$48bn a year would provide electricity to the poor, report says

Fiona Harvey

Giving the poor access to electricity would bring huge gains in health, education and economic growth, with little increase in emmissions, according to International Energy Agency study

More than 1 billion people in poor countries around the world could have access to electricity within 20 years, if the international community is prepared to make the effort, the International Energy Agency (IEA) said on Monday.

Giving poor people access to electricity – more than a century after it became available to the rich – would cost about $48bn a year, and would have huge advantages in terms of health, education and economic growth, a global study for the IEA concluded. Moreover, it would not require a leap in greenhouse gas emissions, as low-carbon energy could make up a large part of the new energy sources to bring the poor into step with the modern world.

If done properly, providing electricity access to those who lack it would increase carbon dioxide emissions by about 0.7%, according to the IEA report, which it said would be "equivalent to the annual emissions of New York State but giving electricity to a population more than 50 times the size".

"Eradicating energy poverty is a moral imperative, and this report shows that it is achievable. Now it is just a question of mustering the political will," said Maria van der Hoeven, executive director of the IEA. "In too many countries today, children cannot do their homework because they have no light. Food cannot be kept because there is no electricity. In short, modern society cannot function. The United Nations has declared 2012 the International Year of Sustainable Energy for All, and this is an excellent opportunity for us to agree on rapid collective action to address this unacceptable problem."

People with access to electricity suffer far less from indoor air pollution, mostly caused by cooking over traditional wood fires. Close to 3 billion people around the world currently have no access to clean cooking facilities, and indoor air pollution is one of the world's biggest "silent killers", causing millions of deaths and many more cases of respiratory illness every year, mostly in women and children, who are more exposed to the pollution.

Education is also improved with electricity access, as children are able to study at home after school, rather than having to rely on kerosene lamps or candles.

Although the $48bn a year is a massive hike from current levels of investment, Van der Hoeven pointed out it would be only about 3% of the worldwide investment needed in the electricity sector, in order to update services and to move to low-carbon electricity provision.

The IEA calculates that of the money needed, $18bn could come from multilateral and bilateral development sources, $15bn from the governments of developing countries and $15bn from the private sector.
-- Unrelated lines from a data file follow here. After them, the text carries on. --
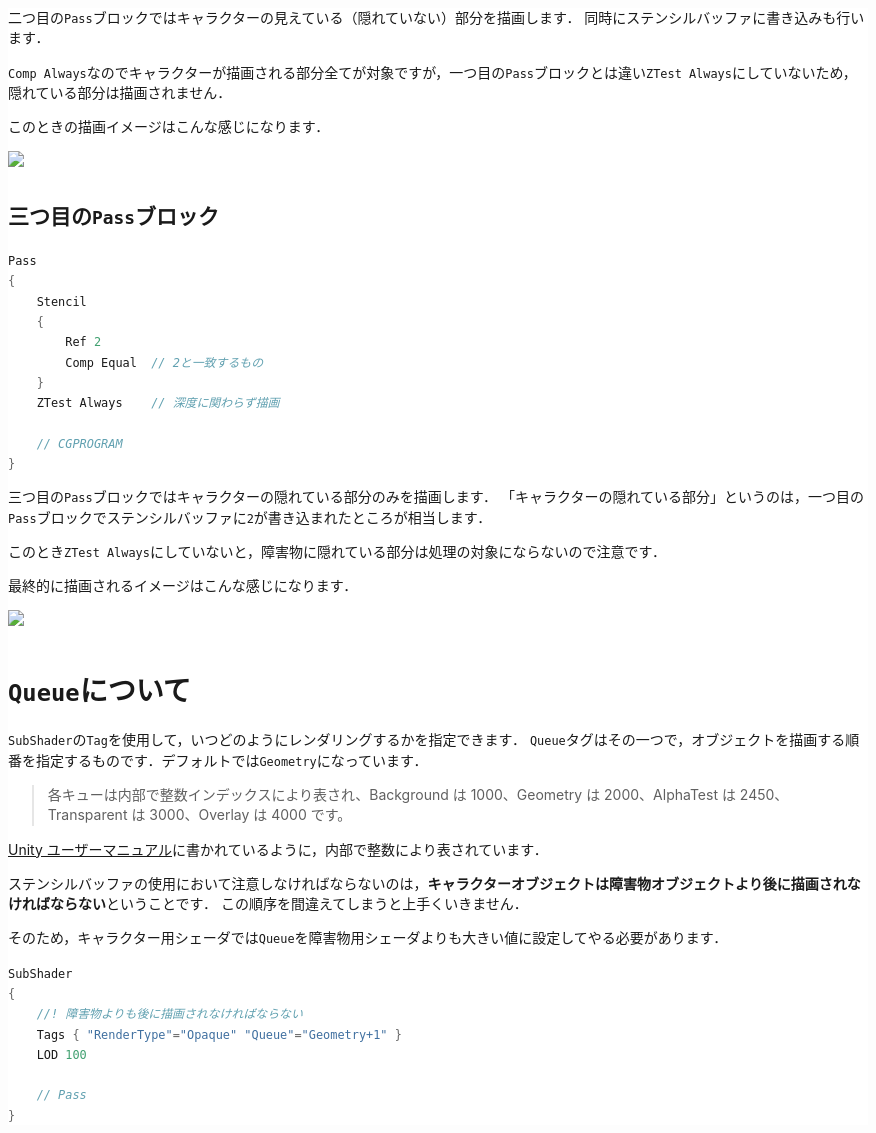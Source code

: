 二つ目の`Pass`ブロックではキャラクターの見えている（隠れていない）部分を描画します．
同時にステンシルバッファに書き込みも行います．

`Comp Always`なのでキャラクターが描画される部分全てが対象ですが，一つ目の`Pass`ブロックとは違い`ZTest Always`にしていないため，隠れている部分は描画されません．

このときの描画イメージはこんな感じになります．

![](https://storage.googleapis.com/zenn-user-upload/uy1wmzslb1tjyaahd5ke5tvocogc)

## 三つ目の`Pass`ブロック

```csharp
Pass
{
    Stencil
    {
        Ref 2
        Comp Equal  // 2と一致するもの
    }
    ZTest Always    // 深度に関わらず描画

    // CGPROGRAM
}
```

三つ目の`Pass`ブロックではキャラクターの隠れている部分のみを描画します．
「キャラクターの隠れている部分」というのは，一つ目の`Pass`ブロックでステンシルバッファに`2`が書き込まれたところが相当します．

このとき`ZTest Always`にしていないと，障害物に隠れている部分は処理の対象にならないので注意です．

最終的に描画されるイメージはこんな感じになります．

![](https://storage.googleapis.com/zenn-user-upload/mtm0xrtxfwu6q0tqf1z8b4qvzlhn)

# `Queue`について

`SubShader`の`Tag`を使用して，いつどのようにレンダリングするかを指定できます．
`Queue`タグはその一つで，オブジェクトを描画する順番を指定するものです．デフォルトでは`Geometry`になっています．

> 各キューは内部で整数インデックスにより表され、Background は 1000、Geometry は 2000、AlphaTest は 2450、Transparent は 3000、Overlay は 4000 です。

[Unity ユーザーマニュアル](https://docs.unity3d.com/ja/2019.4/Manual/SL-SubShaderTags.html)に書かれているように，内部で整数により表されています．

ステンシルバッファの使用において注意しなければならないのは，**キャラクターオブジェクトは障害物オブジェクトより後に描画されなければならない**ということです．
この順序を間違えてしまうと上手くいきません．

そのため，キャラクター用シェーダでは`Queue`を障害物用シェーダよりも大きい値に設定してやる必要があります．

```csharp
SubShader
{
    //! 障害物よりも後に描画されなければならない
    Tags { "RenderType"="Opaque" "Queue"="Geometry+1" }
    LOD 100

    // Pass
}
```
Most of the people currently lacking modern energy facilities are in sub-Saharan Africa and Asia, the IEA report found.

The IEA study forms part of its annual "world energy outlook" report, its respected and eagerly awaited update on the world's energy scene, encompassing climate change, energy access and forecasts of pressures on the oil price. This year's report will also include information on shale gas, following the IEA's summer publication of a report dismantling some of the claims from the fossil fuel industry that the world is entering a "golden age of gas".